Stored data
::::::

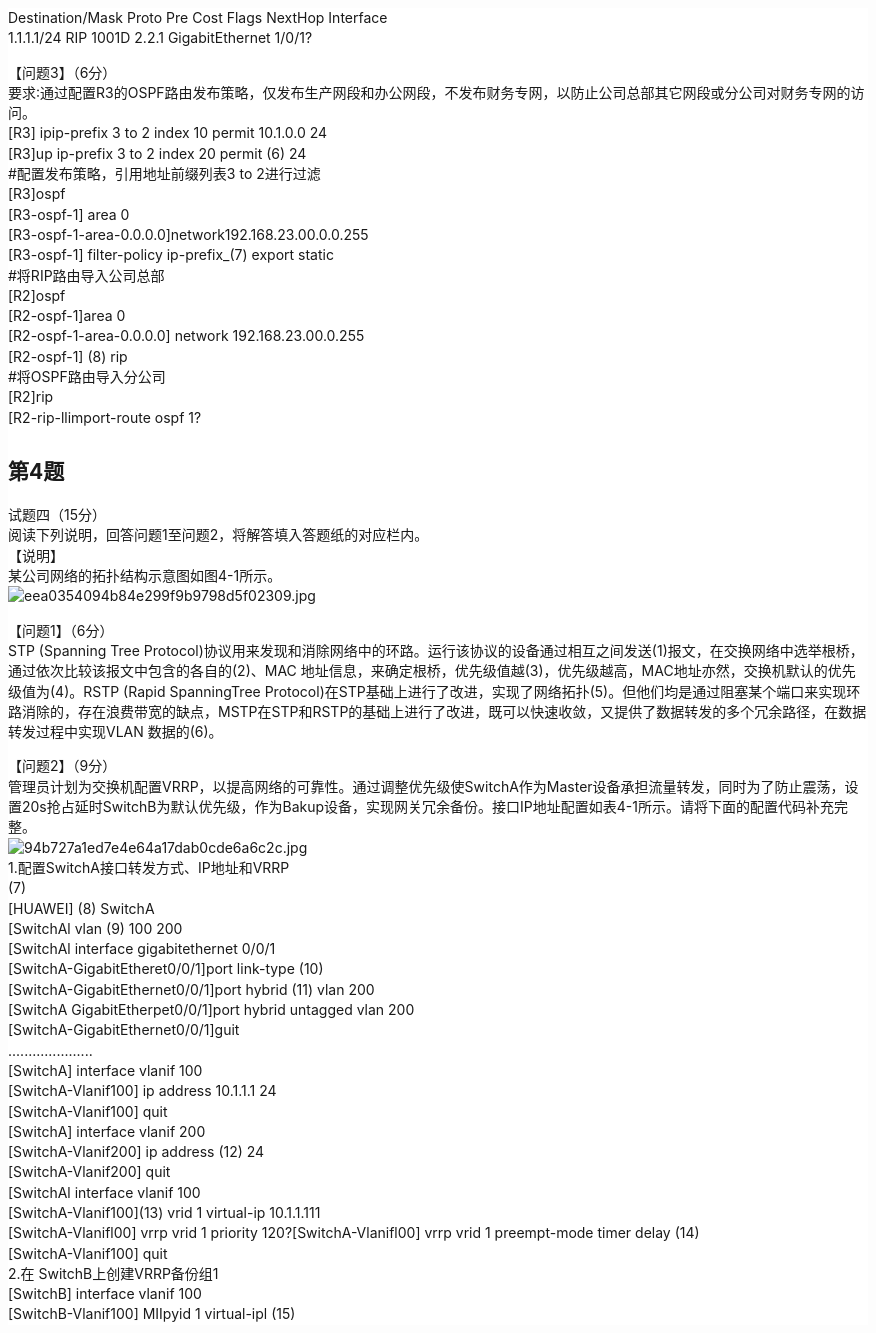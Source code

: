 Destination/Mask Proto Pre Cost Flags NextHop Interface  
1.1.1.1/24 RIP 1001D 2.2.1 GigabitEthernet 1/0/1?  
  
【问题3】（6分）  
要求∶通过配置R3的OSPF路由发布策略，仅发布生产网段和办公网段，不发布财务专网，以防止公司总部其它网段或分公司对财务专网的访问。  
\[R3\] ipip-prefix 3 to 2 index 10 permit 10.1.0.0 24  
\[R3\]up ip-prefix 3 to 2 index 20 permit (6) 24  
\#配置发布策略，引用地址前缀列表3 to 2进行过滤  
\[R3\]ospf  
\[R3-ospf-1\] area 0  
\[R3-ospf-1-area-0.0.0.0\]network192.168.23.00.0.0.255  
\[R3-ospf-1\] filter-policy ip-prefix\_(7) export static  
\#将RIP路由导入公司总部  
\[R2\]ospf  
\[R2-ospf-1\]area 0  
\[R2-ospf-1-area-0.0.0.0\] network 192.168.23.00.0.255  
\[R2-ospf-1\] (8) rip  
\#将OSPF路由导入分公司  
\[R2\]rip  
\[R2-rip-llimport-route ospf 1?  


## 第4题 ##

试题四（15分）  
阅读下列说明，回答问题1至问题2，将解答填入答题纸的对应栏内。  
【说明】  
某公司网络的拓扑结构示意图如图4-1所示。  
![eea0354094b84e299f9b9798d5f02309.jpg][]  
  
【问题1】（6分）  
STP (Spanning Tree Protocol)协议用来发现和消除网络中的环路。运行该协议的设备通过相互之间发送(1)报文，在交换网络中选举根桥，通过依次比较该报文中包含的各自的(2)、MAC 地址信息，来确定根桥，优先级值越(3)，优先级越高，MAC地址亦然，交换机默认的优先级值为(4)。RSTP (Rapid SpanningTree Protocol)在STP基础上进行了改进，实现了网络拓扑(5)。但他们均是通过阻塞某个端口来实现环路消除的，存在浪费带宽的缺点，MSTP在STP和RSTP的基础上进行了改进，既可以快速收敛，又提供了数据转发的多个冗余路径，在数据转发过程中实现VLAN 数据的(6)。  
  
【问题2】（9分）  
管理员计划为交换机配置VRRP，以提高网络的可靠性。通过调整优先级使SwitchA作为Master设备承担流量转发，同时为了防止震荡，设置20s抢占延时SwitchB为默认优先级，作为Bakup设备，实现网关冗余备份。接口IP地址配置如表4-1所示。请将下面的配置代码补充完整。  
![94b727a1ed7e4e64a17dab0cde6a6c2c.jpg][]  
1.配置SwitchA接口转发方式、IP地址和VRRP  
(7)  
\[HUAWEI\] (8) SwitchA  
\[SwitchAl vlan (9) 100 200  
\[SwitchAl interface gigabitethernet 0/0/1  
\[SwitchA-GigabitEtheret0/0/1\]port link-type (10)  
\[SwitchA-GigabitEthernet0/0/1\]port hybrid (11) vlan 200  
\[SwitchA GigabitEtherpet0/0/1\]port hybrid untagged vlan 200  
\[SwitchA-GigabitEthernet0/0/1\]guit  
.....................  
\[SwitchA\] interface vlanif 100  
\[SwitchA-Vlanif100\] ip address 10.1.1.1 24  
\[SwitchA-Vlanif100\] quit  
\[SwitchA\] interface vlanif 200  
\[SwitchA-Vlanif200\] ip address (12) 24  
\[SwitchA-Vlanif200\] quit  
\[SwitchAl interface vlanif 100  
\[SwitchA-Vlanif100\](13) vrid 1 virtual-ip 10.1.1.111  
\[SwitchA-Vlanifl00\] vrrp vrid 1 priority 120?\[SwitchA-Vlanifl00\] vrrp vrid 1 preempt-mode timer delay (14)  
\[SwitchA-Vlanif100\] quit  
2.在 SwitchB上创建VRRP备份组1  
\[SwitchB\] interface vlanif 100  
\[SwitchB-Vlanif100\] MIIpyid 1 virtual-ipl (15)  

[286be5f3579a427b9fed7fcf2fb6ad6d.jpg]: https://www.xkxxkx.cn/file/exam/software/网络工程师/案例/第1题/286be5f3579a427b9fed7fcf2fb6ad6d.jpg
[e32b3a80360e437586061c4728e150e3.jpg]: https://www.xkxxkx.cn/file/exam/software/网络工程师/案例/第1题/e32b3a80360e437586061c4728e150e3.jpg
[e276042ddd4942cd92c4672518046bac.jpg]: https://www.xkxxkx.cn/file/exam/software/网络工程师/案例/第2题/e276042ddd4942cd92c4672518046bac.jpg
[1fdc6181c3cd47f8b058893827e777dd.jpg]: https://www.xkxxkx.cn/file/exam/software/网络工程师/案例/第2题/1fdc6181c3cd47f8b058893827e777dd.jpg
[b0b912119e674495a75563ef84e1e2d1.jpg]: https://www.xkxxkx.cn/file/exam/software/网络工程师/案例/第3题/b0b912119e674495a75563ef84e1e2d1.jpg
[eea0354094b84e299f9b9798d5f02309.jpg]: https://www.xkxxkx.cn/file/exam/software/网络工程师/案例/第4题/eea0354094b84e299f9b9798d5f02309.jpg
[94b727a1ed7e4e64a17dab0cde6a6c2c.jpg]: https://www.xkxxkx.cn/file/exam/software/网络工程师/案例/第4题/94b727a1ed7e4e64a17dab0cde6a6c2c.jpg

::::::

# PROBLEM DETAILS:
Report each line in the preceding entries that holds the string "vrid".

# RESPONSE TO THIS EXERCISE:
\[SwitchA-Vlanif100\](13) vrid 1 virtual-ip 10.1.1.111  
\[SwitchA-Vlanifl00\] vrrp vrid 1 priority 120?\[SwitchA-Vlanifl00\] vrrp vrid 1 preempt-mode timer delay (14)  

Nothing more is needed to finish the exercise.